The home at Lone Tree Farm was expanded to include 26 rooms. The old house served as the entrance hall. According to Colonel Barnes’s son, it was important to his father that the original structure remain intact. The home included a basement laundry room and drying room and a library that held 1,500 books including first editions. In the 1930s, Colonel Barnes found papers indicating (in his opinion) that the original house had been constructed closer to 1815 but his claim could not be substantiated.
The Barnes were active in the community, with Ms. Barnes serving on the Visiting Nurses Association Committee, participating in the 1952 Garden House Tour, Chairman of the Thrift Shop volunteers and in October 1940 hosting a meeting with the chair of the Connecticut Committee to Make Birth Control Legal (Ms. Barnes served as the New Canaan Chairman of the Stamford Committee). Ms. Barnes also served as vice-chairman for the War Fund Appeal of the Red Cross in 1945. Colonel Barnes died in November 1944. In 1953 Ms. Barnes, who served as the chairman of the administrative board for the Community Mental Hygiene Clinic, held a country carnival on her estate to benefit the cause. The organization became the Silver Hill Foundation and the carnival was held on the estate for a few years. Ms. Barnes died in 1978.
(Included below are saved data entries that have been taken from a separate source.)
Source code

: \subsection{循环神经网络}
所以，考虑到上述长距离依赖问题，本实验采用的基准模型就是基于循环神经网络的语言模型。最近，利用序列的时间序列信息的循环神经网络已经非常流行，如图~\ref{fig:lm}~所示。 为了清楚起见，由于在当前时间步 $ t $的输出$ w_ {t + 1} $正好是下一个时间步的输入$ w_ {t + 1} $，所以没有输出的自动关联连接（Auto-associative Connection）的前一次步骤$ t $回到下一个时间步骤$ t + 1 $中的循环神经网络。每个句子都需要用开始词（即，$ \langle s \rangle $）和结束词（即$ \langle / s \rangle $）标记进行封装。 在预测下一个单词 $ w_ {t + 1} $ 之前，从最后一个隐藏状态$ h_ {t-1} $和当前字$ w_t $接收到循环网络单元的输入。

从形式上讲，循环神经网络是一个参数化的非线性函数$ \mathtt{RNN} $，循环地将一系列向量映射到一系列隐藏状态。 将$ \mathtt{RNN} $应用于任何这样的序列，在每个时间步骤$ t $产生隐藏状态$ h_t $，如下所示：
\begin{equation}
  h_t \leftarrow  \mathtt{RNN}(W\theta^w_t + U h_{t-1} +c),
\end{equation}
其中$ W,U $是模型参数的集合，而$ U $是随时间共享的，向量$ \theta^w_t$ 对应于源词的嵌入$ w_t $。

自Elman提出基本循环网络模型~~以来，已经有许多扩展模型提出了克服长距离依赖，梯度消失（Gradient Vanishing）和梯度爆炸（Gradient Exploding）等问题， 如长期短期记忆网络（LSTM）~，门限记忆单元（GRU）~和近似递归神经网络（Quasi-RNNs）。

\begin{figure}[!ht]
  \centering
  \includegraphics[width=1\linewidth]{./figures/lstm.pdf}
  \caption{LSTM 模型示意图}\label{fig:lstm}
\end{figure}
In 1980 their son, A. Victor Barnes, Jr. listed the home for $525,000. In the mid 1960s the property had been subdivided and sold off, leaving the Barnes estate with four of its former 106 acres. Mr. Barnes Jr. and his wife, Yvonne were building a new home in Florida at that time. Ms. Barnes was the owner of the New York dress manufacturing company, Yvonne Dazay, Ltd. In 1981 Mr. Peter K. Underhill purchased the property.